• [Work task]: The line containing "reasonably (0.809) but" marks where to begin; quote it and every line after it through the end of the data, exactly as written.

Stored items
------------------------------------
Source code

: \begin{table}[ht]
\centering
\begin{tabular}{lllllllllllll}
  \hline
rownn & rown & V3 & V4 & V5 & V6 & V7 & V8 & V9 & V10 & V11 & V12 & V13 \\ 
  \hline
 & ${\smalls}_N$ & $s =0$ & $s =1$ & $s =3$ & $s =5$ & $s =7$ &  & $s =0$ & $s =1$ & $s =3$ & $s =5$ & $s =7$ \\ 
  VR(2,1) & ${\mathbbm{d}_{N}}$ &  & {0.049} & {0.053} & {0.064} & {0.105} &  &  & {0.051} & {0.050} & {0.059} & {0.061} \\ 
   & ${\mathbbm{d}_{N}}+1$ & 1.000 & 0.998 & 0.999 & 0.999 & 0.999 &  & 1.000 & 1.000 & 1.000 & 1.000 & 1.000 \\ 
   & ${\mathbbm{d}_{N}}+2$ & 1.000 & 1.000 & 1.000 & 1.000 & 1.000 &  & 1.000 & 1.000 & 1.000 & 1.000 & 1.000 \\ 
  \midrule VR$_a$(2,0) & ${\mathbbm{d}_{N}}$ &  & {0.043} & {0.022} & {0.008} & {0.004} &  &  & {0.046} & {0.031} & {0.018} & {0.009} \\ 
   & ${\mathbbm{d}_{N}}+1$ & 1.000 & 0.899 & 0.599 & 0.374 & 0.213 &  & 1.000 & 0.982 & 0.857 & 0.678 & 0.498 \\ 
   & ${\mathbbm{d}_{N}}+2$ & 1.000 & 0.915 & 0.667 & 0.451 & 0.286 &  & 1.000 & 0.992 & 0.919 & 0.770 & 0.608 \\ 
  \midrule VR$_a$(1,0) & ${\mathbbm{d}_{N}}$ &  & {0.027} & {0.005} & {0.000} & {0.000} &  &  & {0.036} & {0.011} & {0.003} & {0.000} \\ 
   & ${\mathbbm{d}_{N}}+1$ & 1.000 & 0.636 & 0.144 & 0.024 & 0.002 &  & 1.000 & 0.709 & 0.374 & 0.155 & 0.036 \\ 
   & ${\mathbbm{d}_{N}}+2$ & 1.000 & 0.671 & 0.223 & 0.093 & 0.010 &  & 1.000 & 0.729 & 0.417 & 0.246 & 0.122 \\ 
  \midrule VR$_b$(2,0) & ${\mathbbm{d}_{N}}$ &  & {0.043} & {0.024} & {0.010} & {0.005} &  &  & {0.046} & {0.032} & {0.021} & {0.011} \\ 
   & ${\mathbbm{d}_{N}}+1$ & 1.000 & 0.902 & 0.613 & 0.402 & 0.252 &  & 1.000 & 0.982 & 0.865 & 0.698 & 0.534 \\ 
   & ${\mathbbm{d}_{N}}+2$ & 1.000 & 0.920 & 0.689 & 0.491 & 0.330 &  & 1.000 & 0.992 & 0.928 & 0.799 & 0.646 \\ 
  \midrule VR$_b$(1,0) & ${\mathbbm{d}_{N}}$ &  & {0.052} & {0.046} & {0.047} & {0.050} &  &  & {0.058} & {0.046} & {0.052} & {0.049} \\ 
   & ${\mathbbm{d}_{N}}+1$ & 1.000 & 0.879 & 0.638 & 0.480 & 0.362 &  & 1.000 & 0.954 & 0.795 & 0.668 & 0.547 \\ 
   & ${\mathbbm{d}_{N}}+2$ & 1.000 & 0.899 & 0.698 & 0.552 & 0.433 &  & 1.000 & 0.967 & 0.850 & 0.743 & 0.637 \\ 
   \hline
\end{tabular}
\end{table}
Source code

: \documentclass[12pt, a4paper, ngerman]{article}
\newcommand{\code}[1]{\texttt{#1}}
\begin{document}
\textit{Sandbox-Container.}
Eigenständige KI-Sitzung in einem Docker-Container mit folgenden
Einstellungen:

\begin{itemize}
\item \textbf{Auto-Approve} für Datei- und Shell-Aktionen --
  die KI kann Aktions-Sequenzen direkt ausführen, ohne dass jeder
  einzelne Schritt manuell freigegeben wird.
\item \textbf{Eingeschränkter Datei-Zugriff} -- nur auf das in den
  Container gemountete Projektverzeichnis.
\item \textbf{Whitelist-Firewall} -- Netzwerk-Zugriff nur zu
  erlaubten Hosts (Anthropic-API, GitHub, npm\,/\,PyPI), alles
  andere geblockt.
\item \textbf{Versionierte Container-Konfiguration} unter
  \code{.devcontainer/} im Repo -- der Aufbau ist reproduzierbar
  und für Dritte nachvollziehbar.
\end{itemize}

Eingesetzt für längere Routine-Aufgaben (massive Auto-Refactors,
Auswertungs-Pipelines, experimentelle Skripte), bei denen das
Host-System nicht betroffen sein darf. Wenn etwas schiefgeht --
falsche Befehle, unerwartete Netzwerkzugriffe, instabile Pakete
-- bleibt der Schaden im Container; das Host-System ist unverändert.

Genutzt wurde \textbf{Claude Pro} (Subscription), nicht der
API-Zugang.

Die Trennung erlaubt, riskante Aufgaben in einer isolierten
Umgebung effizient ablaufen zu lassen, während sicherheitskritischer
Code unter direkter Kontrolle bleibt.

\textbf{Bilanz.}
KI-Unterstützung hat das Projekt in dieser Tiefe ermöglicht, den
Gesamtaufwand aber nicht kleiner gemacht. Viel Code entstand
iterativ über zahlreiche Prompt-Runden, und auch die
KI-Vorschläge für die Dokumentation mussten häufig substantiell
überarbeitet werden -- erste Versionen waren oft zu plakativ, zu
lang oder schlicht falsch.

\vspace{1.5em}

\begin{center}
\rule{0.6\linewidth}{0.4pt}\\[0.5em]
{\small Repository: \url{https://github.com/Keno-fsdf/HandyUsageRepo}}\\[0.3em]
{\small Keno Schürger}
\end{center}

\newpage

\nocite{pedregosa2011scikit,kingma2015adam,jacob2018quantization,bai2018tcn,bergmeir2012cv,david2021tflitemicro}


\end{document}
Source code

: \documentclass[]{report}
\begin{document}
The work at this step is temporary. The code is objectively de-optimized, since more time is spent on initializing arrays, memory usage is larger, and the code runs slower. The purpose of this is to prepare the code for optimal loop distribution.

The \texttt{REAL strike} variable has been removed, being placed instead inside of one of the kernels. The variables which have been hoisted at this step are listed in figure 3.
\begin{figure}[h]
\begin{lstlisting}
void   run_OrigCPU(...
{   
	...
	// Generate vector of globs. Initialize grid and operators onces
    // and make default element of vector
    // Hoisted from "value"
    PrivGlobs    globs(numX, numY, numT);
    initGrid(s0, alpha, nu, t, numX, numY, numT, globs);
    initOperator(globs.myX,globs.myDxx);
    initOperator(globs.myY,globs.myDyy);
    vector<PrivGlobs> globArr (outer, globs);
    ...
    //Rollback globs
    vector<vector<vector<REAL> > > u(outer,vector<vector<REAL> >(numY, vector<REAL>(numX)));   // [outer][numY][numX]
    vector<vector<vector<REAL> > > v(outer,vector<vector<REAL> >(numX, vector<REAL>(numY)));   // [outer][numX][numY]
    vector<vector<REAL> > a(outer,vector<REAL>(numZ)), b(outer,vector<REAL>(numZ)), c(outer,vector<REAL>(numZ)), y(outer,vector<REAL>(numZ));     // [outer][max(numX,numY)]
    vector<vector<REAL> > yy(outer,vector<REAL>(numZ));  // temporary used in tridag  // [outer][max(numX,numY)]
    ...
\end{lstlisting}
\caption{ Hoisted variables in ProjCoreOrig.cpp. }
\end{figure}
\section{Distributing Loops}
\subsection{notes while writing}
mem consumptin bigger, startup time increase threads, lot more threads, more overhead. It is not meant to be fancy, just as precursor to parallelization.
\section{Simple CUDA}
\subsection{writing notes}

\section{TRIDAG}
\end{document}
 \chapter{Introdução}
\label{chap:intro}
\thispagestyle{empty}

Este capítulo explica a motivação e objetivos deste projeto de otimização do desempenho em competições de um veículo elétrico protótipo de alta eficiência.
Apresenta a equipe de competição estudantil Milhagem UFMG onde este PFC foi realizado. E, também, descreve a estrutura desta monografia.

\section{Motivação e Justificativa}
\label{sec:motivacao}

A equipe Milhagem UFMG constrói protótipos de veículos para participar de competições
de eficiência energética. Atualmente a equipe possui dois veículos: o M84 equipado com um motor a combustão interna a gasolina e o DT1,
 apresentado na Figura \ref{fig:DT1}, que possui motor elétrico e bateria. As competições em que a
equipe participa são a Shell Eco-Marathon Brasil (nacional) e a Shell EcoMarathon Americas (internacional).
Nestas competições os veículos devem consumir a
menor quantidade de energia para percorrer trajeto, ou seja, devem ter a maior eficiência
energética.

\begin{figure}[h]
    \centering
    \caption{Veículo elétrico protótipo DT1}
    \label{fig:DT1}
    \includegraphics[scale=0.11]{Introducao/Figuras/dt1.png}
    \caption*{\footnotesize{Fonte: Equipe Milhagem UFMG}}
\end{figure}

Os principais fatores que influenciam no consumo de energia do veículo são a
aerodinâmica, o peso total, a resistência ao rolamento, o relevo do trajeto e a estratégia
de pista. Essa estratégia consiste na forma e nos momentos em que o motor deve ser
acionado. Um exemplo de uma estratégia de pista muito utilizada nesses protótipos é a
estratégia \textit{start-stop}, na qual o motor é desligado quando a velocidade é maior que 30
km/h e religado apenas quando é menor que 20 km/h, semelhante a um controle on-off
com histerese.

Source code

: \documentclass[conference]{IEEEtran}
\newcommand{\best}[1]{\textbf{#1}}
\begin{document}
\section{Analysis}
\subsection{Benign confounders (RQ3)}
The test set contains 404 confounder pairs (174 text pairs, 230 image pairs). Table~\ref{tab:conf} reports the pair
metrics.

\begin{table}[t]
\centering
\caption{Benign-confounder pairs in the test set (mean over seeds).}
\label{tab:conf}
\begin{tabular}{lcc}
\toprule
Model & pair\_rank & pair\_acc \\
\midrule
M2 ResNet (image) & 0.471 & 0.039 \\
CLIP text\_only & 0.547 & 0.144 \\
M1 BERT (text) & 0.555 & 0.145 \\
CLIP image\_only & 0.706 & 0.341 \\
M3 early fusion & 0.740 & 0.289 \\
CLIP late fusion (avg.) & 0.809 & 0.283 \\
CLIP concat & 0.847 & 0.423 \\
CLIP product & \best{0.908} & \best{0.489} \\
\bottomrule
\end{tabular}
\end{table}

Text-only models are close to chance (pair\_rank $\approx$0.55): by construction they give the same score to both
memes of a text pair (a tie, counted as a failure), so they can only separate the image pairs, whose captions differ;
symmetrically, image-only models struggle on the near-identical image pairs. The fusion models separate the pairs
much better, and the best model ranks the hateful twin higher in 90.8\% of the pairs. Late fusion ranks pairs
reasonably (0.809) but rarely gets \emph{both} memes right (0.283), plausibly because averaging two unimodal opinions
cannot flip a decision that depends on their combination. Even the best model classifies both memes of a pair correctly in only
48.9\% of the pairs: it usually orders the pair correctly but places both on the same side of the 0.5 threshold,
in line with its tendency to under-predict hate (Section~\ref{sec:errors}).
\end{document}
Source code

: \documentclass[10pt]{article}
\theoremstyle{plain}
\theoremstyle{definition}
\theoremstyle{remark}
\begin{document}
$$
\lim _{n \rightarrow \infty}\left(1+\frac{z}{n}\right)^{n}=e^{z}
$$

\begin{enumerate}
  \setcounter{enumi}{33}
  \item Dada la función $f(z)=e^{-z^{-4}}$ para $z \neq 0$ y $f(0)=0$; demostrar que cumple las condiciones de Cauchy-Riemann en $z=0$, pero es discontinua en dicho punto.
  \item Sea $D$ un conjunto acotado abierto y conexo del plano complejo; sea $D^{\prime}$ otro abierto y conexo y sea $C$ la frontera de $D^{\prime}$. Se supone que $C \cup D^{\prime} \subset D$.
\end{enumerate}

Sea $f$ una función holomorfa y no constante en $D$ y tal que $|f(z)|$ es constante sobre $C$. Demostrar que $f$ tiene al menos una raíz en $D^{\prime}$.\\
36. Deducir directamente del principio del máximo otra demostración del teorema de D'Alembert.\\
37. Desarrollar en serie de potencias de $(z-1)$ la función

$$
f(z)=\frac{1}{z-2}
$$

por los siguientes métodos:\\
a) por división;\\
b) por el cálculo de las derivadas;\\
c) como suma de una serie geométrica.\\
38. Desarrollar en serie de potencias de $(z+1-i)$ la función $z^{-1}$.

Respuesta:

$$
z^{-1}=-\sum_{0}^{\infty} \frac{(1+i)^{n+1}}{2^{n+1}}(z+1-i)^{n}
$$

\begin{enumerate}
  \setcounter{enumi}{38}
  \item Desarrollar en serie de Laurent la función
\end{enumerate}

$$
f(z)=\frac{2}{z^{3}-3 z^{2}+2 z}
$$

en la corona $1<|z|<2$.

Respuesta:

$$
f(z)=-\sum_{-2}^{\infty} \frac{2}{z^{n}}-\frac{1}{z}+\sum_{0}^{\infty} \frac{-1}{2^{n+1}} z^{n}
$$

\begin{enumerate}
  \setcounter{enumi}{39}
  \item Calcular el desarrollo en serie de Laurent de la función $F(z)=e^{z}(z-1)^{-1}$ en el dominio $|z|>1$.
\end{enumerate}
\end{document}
------------------------------------
• [Solution to this exercise]:
reasonably (0.809) but rarely gets \emph{both} memes right (0.283), plausibly because averaging two unimodal opinions
cannot flip a decision that depends on their combination. Even the best model classifies both memes of a pair correctly in only
48.9\% of the pairs: it usually orders the pair correctly but places both on the same side of the 0.5 threshold,
in line with its tendency to under-predict hate (Section~\ref{sec:errors}).
\end{document}
Source code

: \documentclass[10pt]{article}
\theoremstyle{plain}
\theoremstyle{definition}
\theoremstyle{remark}
\begin{document}
$$
\lim _{n \rightarrow \infty}\left(1+\frac{z}{n}\right)^{n}=e^{z}
$$

\begin{enumerate}
  \setcounter{enumi}{33}
  \item Dada la función $f(z)=e^{-z^{-4}}$ para $z \neq 0$ y $f(0)=0$; demostrar que cumple las condiciones de Cauchy-Riemann en $z=0$, pero es discontinua en dicho punto.
  \item Sea $D$ un conjunto acotado abierto y conexo del plano complejo; sea $D^{\prime}$ otro abierto y conexo y sea $C$ la frontera de $D^{\prime}$. Se supone que $C \cup D^{\prime} \subset D$.
\end{enumerate}

Sea $f$ una función holomorfa y no constante en $D$ y tal que $|f(z)|$ es constante sobre $C$. Demostrar que $f$ tiene al menos una raíz en $D^{\prime}$.\\
36. Deducir directamente del principio del máximo otra demostración del teorema de D'Alembert.\\
37. Desarrollar en serie de potencias de $(z-1)$ la función

$$
f(z)=\frac{1}{z-2}
$$

por los siguientes métodos:\\
a) por división;\\
b) por el cálculo de las derivadas;\\
c) como suma de una serie geométrica.\\
38. Desarrollar en serie de potencias de $(z+1-i)$ la función $z^{-1}$.

Respuesta:

$$
z^{-1}=-\sum_{0}^{\infty} \frac{(1+i)^{n+1}}{2^{n+1}}(z+1-i)^{n}
$$

\begin{enumerate}
  \setcounter{enumi}{38}
  \item Desarrollar en serie de Laurent la función
\end{enumerate}

$$
f(z)=\frac{2}{z^{3}-3 z^{2}+2 z}
$$

en la corona $1<|z|<2$.

Respuesta:

$$
f(z)=-\sum_{-2}^{\infty} \frac{2}{z^{n}}-\frac{1}{z}+\sum_{0}^{\infty} \frac{-1}{2^{n+1}} z^{n}
$$

\begin{enumerate}
  \setcounter{enumi}{39}
  \item Calcular el desarrollo en serie de Laurent de la función $F(z)=e^{z}(z-1)^{-1}$ en el dominio $|z|>1$.
\end{enumerate}
\end{document}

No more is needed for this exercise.